Change on vaccine mandate welcome news for P.E.I. truckers

·2 min read
Those who work in the industry were happy to hear the announcement that Canadian truckers would no longer need to be fully vaccinated by this Saturday to cross the border.  (Brian Higgins/CBC - image credit)
Those who work in the industry were happy to hear the announcement that Canadian truckers would no longer need to be fully vaccinated by this Saturday to cross the border. (Brian Higgins/CBC - image credit)

UPDATE: Late Thursday, The Canada Border Services Agency clarified that there has been no policy change and all truck drivers crossing the border must be fully vaccinated as of Saturday. It said the information shared Wednesday was provided in error. The latest information can be found at this link:

A federal government decision to back down from a vaccine mandate for Canadian truckers just days before it was to take effect is welcome news to those in the industry on P.E.I.

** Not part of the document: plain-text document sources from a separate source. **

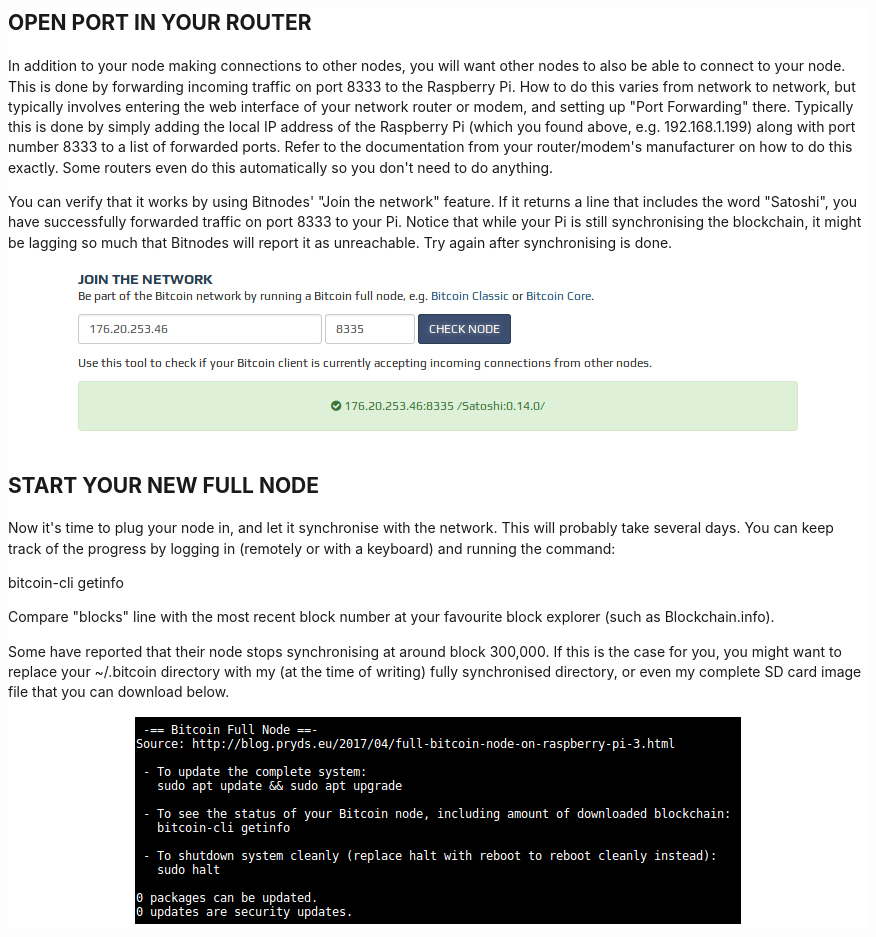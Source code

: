 <h2 id="open">OPEN PORT IN YOUR ROUTER</h2>

<p>In addition to your node making connections to other nodes, you will want other nodes to also be able to connect to your node. This is done by forwarding incoming traffic on port 8333 to the Raspberry Pi. How to do this varies from network to network, but typically involves entering the web interface of your network router or modem, and setting up "Port Forwarding" there. Typically this is done by simply adding the local IP address of the Raspberry Pi (which you found above, e.g. 192.168.1.199) along with port number 8333 to a list of forwarded ports. Refer to the documentation from your router/modem's manufacturer on how to do this exactly. Some routers even do this automatically so you don't need to do anything.</p>

<p>You can verify that it works by using Bitnodes' "Join the network" feature. If it returns a line that includes the word "Satoshi", you have successfully forwarded traffic on port 8333 to your Pi. Notice that while your Pi is still synchronising the blockchain, it might be lagging so much that Bitnodes will report it as unreachable. Try again after synchronising is done.</p>

<p><center><img src="/images/pi-5.png" alt="bitcoin node on raspberry"/></center></p>

<h2 id="full">START YOUR NEW FULL NODE</h2>

<p>Now it's time to plug your node in, and let it synchronise with the network. This will probably take several days. You can keep track of the progress by logging in (remotely or with a keyboard) and running the command:</p>

<p>bitcoin-cli getinfo</p>

<p>Compare "blocks" line with the most recent block number at your favourite block explorer (such as Blockchain.info).</p>

<p>Some have reported that their node stops synchronising at around block 300,000. If this is the case for you, you might want to replace your ~/.bitcoin directory with my (at the time of writing) fully synchronised directory, or even my complete SD card image file that you can download below.</p>

<p><center><img src="/images/pi-6.png" alt="bitcoin node on raspberry"/></center></p>
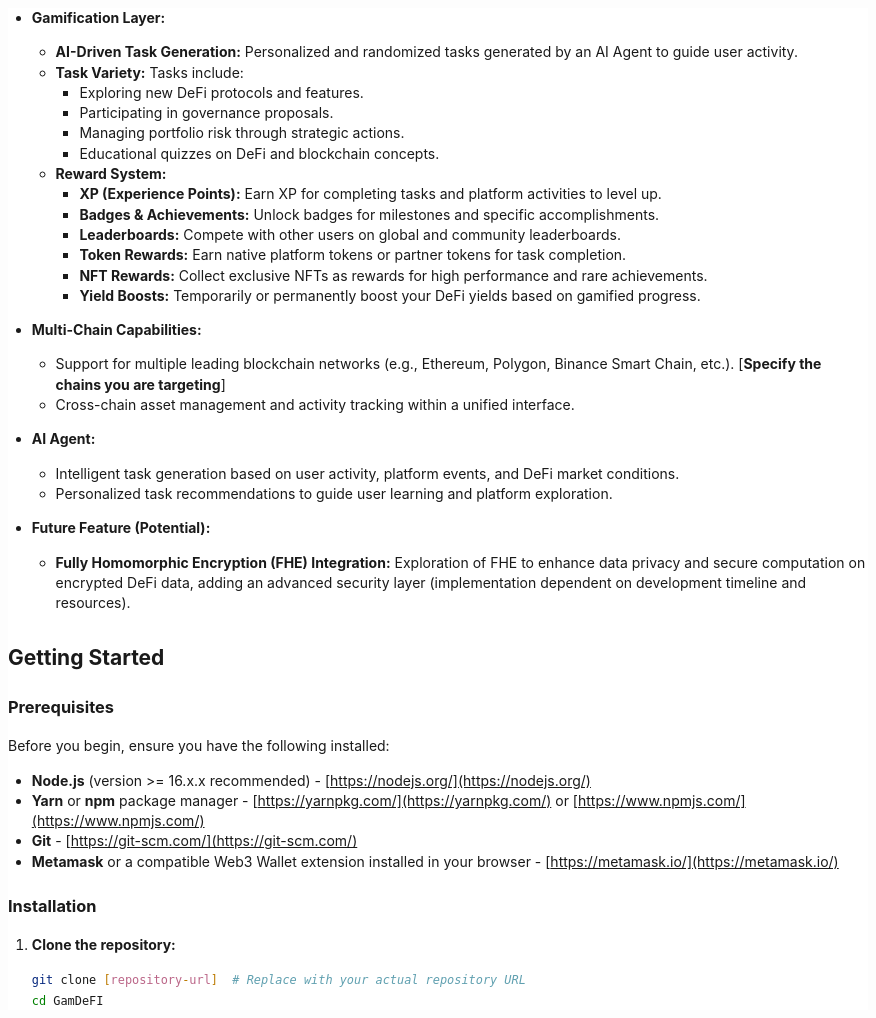 *   **Gamification Layer:**
    *   **AI-Driven Task Generation:**  Personalized and randomized tasks generated by an AI Agent to guide user activity.
    *   **Task Variety:** Tasks include:
        *   Exploring new DeFi protocols and features.
        *   Participating in governance proposals.
        *   Managing portfolio risk through strategic actions.
        *   Educational quizzes on DeFi and blockchain concepts.
    *   **Reward System:**
        *   **XP (Experience Points):** Earn XP for completing tasks and platform activities to level up.
        *   **Badges & Achievements:** Unlock badges for milestones and specific accomplishments.
        *   **Leaderboards:**  Compete with other users on global and community leaderboards.
        *   **Token Rewards:** Earn native platform tokens or partner tokens for task completion.
        *   **NFT Rewards:**  Collect exclusive NFTs as rewards for high performance and rare achievements.
        *   **Yield Boosts:**  Temporarily or permanently boost your DeFi yields based on gamified progress.

*   **Multi-Chain Capabilities:**
    *   Support for multiple leading blockchain networks (e.g., Ethereum, Polygon, Binance Smart Chain, etc.). [**Specify the chains you are targeting**]
    *   Cross-chain asset management and activity tracking within a unified interface.

*   **AI Agent:**
    *   Intelligent task generation based on user activity, platform events, and DeFi market conditions.
    *   Personalized task recommendations to guide user learning and platform exploration.

*   **Future Feature (Potential):**
    *   **Fully Homomorphic Encryption (FHE) Integration:**  Exploration of FHE to enhance data privacy and secure computation on encrypted DeFi data, adding an advanced security layer (implementation dependent on development timeline and resources).

## Getting Started

### Prerequisites

Before you begin, ensure you have the following installed:

*   **Node.js** (version >= 16.x.x recommended) - [https://nodejs.org/](https://nodejs.org/)
*   **Yarn** or **npm** package manager - [https://yarnpkg.com/](https://yarnpkg.com/) or [https://www.npmjs.com/](https://www.npmjs.com/)
*   **Git** - [https://git-scm.com/](https://git-scm.com/)
*   **Metamask** or a compatible Web3 Wallet extension installed in your browser - [https://metamask.io/](https://metamask.io/)

### Installation

1.  **Clone the repository:**

    ```bash
    git clone [repository-url]  # Replace with your actual repository URL
    cd GamDeFI
    ```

"We did not expect the Canadian government to pull back this decision," Jonathan Ball, general manager of Seafood Express Transport said. He added that it was great to see the government take the impact on the industry so seriously.

Ottawa had announced in November that truckers crossing into Canada would need to be fully vaccinated by this Saturday.

But on Wednesday, the Canada Border Services Agency told the media that would change.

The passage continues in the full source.